◆ WORK ORDER
Find all lines below containing the string "states" and return them.

◆ PROVIDED INFORMATION
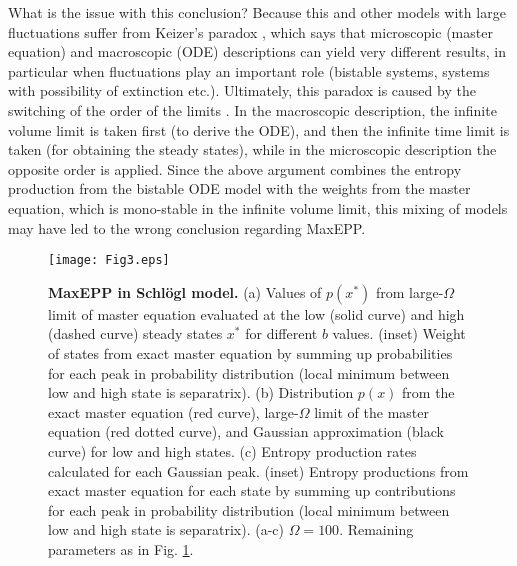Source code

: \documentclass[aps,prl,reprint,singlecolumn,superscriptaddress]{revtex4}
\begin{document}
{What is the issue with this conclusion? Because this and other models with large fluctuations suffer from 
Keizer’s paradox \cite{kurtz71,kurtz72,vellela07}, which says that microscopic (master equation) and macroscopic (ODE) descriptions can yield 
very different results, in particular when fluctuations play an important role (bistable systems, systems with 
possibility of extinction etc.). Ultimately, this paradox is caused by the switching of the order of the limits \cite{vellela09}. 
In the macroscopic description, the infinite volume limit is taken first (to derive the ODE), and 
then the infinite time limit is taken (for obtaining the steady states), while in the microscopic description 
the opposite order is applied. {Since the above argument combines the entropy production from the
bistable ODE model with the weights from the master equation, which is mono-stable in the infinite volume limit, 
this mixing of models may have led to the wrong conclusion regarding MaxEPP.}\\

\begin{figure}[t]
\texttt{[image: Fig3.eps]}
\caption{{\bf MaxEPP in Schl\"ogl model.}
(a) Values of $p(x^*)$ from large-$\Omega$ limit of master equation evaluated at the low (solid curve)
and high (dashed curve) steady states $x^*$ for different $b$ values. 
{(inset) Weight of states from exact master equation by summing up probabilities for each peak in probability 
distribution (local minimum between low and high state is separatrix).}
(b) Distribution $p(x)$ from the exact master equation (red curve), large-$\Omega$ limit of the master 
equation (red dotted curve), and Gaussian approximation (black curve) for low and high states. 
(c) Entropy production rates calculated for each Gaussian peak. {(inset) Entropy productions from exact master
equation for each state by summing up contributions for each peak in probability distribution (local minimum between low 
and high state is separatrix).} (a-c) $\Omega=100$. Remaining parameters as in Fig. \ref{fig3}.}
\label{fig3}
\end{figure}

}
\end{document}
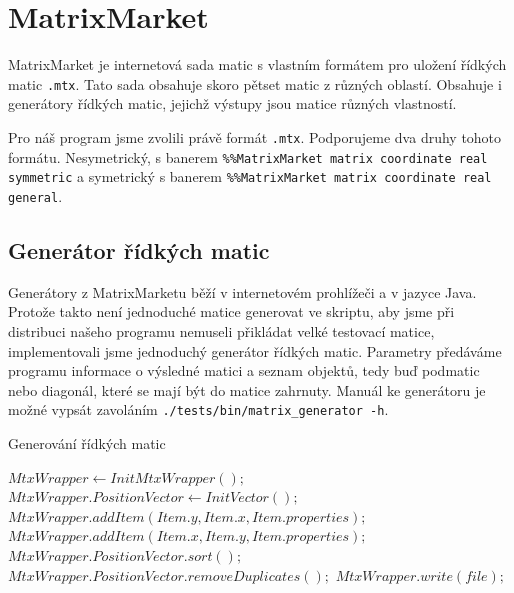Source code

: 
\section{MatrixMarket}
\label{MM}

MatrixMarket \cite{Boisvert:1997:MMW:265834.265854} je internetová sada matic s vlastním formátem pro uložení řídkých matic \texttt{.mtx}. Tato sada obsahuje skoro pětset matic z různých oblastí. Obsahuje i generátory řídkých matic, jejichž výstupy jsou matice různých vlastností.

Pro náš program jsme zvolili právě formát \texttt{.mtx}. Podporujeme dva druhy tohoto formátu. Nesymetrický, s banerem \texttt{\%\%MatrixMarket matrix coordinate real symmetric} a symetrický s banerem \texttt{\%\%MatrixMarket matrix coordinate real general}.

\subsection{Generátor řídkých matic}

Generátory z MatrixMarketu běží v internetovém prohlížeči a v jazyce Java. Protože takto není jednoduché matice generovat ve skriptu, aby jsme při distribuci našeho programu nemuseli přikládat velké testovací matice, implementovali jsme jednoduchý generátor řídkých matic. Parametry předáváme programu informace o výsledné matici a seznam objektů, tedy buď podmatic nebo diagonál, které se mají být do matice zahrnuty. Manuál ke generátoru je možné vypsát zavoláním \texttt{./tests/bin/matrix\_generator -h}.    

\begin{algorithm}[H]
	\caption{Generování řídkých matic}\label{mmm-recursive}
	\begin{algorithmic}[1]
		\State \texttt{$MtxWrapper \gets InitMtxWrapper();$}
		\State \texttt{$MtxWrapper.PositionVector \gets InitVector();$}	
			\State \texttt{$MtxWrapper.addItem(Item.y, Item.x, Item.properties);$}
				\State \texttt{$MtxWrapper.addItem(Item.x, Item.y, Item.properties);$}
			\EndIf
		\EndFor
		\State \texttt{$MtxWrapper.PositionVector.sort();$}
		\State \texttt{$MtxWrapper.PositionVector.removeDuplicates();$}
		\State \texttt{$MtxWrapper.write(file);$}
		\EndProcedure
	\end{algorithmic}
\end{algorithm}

...

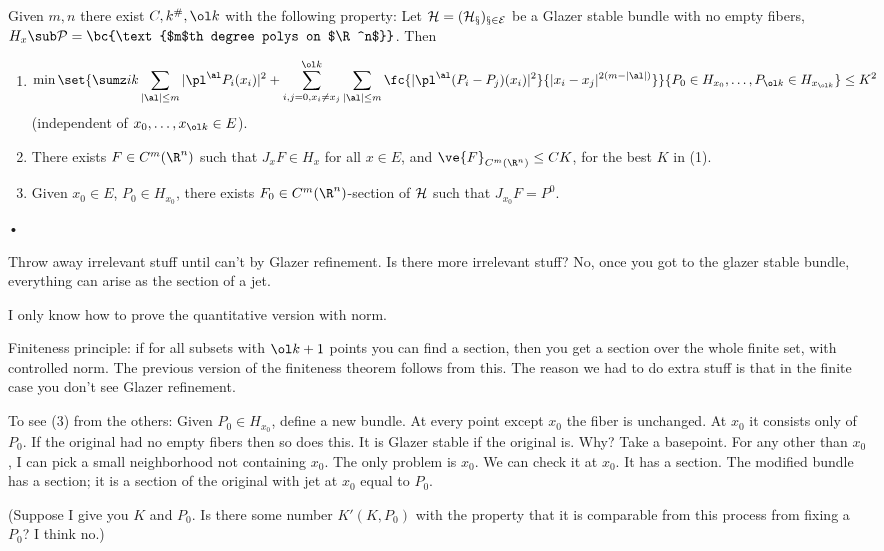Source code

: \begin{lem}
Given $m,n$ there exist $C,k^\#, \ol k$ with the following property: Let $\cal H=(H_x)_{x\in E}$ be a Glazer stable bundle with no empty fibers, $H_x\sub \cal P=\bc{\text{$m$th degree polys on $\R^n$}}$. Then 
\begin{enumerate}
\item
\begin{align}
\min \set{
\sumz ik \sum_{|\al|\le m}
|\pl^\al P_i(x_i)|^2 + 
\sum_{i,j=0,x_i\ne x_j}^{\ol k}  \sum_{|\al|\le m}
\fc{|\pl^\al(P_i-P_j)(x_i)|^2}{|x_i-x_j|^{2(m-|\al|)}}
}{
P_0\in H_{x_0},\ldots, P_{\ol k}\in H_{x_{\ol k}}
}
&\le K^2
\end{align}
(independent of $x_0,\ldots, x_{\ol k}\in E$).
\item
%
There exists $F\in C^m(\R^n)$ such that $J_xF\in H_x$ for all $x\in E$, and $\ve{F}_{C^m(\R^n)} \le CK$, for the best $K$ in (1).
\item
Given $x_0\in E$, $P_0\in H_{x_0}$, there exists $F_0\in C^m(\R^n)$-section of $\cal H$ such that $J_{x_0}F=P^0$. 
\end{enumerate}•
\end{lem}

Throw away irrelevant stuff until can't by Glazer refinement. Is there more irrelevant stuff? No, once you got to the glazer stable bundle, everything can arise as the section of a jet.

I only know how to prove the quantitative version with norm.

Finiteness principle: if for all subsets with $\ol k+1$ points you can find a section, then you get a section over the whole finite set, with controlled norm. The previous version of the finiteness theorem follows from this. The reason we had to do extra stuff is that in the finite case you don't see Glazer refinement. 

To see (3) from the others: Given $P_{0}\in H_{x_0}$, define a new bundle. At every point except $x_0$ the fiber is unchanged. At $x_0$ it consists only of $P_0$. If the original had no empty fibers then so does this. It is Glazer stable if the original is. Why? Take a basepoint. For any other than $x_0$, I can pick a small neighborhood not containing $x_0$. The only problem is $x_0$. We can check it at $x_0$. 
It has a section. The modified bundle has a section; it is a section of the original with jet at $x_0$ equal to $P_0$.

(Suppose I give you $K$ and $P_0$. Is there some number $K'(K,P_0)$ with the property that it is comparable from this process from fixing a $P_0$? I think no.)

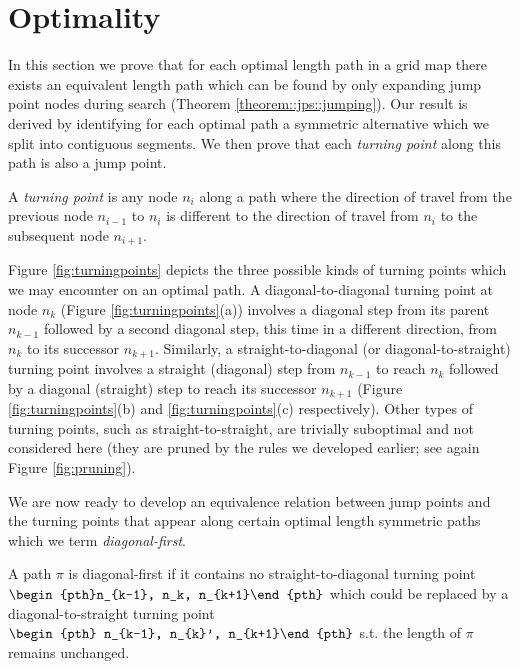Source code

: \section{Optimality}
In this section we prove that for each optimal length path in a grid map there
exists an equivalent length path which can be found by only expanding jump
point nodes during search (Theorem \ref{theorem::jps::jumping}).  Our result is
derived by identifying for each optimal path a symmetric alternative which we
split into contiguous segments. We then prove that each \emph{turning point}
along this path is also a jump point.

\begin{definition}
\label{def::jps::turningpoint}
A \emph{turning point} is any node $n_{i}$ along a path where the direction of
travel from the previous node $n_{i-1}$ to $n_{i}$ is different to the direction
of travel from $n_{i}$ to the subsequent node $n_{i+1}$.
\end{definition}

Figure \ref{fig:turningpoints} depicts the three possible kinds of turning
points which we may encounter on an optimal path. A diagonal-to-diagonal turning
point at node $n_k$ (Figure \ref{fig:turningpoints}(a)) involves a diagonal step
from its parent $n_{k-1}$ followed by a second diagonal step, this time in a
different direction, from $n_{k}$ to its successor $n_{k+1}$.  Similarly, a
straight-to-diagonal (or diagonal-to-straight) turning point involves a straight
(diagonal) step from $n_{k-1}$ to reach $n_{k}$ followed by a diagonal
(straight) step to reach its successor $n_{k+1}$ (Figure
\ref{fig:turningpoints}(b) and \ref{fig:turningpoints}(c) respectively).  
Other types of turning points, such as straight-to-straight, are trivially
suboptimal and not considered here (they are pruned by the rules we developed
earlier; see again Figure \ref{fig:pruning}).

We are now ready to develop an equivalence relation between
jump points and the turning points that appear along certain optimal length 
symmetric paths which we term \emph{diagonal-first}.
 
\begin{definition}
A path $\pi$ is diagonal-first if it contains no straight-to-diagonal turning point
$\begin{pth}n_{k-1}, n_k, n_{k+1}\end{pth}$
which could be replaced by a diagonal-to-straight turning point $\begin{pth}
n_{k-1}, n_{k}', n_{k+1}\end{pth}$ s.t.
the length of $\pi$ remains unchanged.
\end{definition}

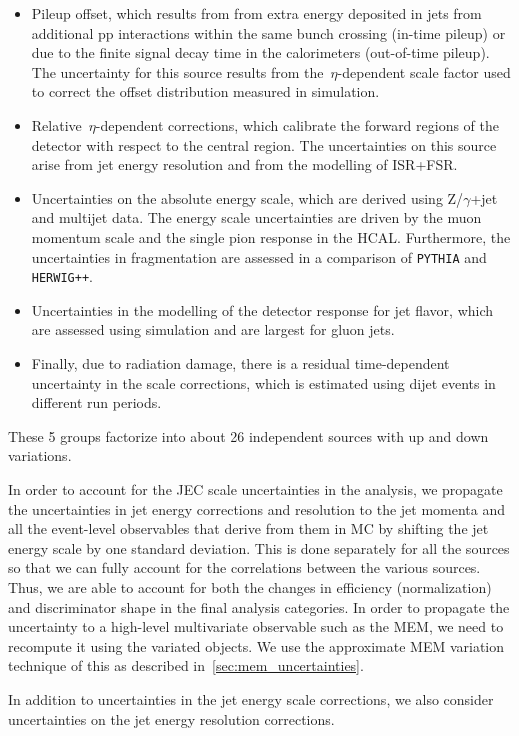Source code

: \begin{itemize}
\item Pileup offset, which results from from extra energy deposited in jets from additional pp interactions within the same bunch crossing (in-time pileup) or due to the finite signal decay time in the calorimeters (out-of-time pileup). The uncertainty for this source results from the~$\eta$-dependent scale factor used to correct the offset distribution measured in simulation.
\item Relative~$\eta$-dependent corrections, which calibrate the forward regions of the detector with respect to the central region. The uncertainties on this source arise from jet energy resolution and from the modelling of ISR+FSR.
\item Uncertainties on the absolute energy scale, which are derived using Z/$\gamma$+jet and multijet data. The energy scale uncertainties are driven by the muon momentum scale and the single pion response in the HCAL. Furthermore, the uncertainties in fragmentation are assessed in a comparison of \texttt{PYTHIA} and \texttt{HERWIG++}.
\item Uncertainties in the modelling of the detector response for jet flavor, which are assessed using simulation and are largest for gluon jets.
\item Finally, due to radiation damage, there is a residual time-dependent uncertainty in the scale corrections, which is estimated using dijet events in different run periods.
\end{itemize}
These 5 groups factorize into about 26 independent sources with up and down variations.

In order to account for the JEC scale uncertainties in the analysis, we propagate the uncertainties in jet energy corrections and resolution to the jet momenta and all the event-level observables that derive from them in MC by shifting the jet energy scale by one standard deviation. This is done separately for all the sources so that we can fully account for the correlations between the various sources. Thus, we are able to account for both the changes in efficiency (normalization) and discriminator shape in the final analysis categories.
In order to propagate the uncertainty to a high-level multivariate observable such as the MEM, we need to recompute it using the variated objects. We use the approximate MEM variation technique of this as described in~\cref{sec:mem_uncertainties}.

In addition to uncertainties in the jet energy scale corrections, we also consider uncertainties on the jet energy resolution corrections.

◆ EXERCISE RESULT
then the infinite time limit is taken (for obtaining the steady states), while in the microscopic description 
and high (dashed curve) steady states $x^*$ for different $b$ values. 
{(inset) Weight of states from exact master equation by summing up probabilities for each peak in probability 
equation (red dotted curve), and Gaussian approximation (black curve) for low and high states. 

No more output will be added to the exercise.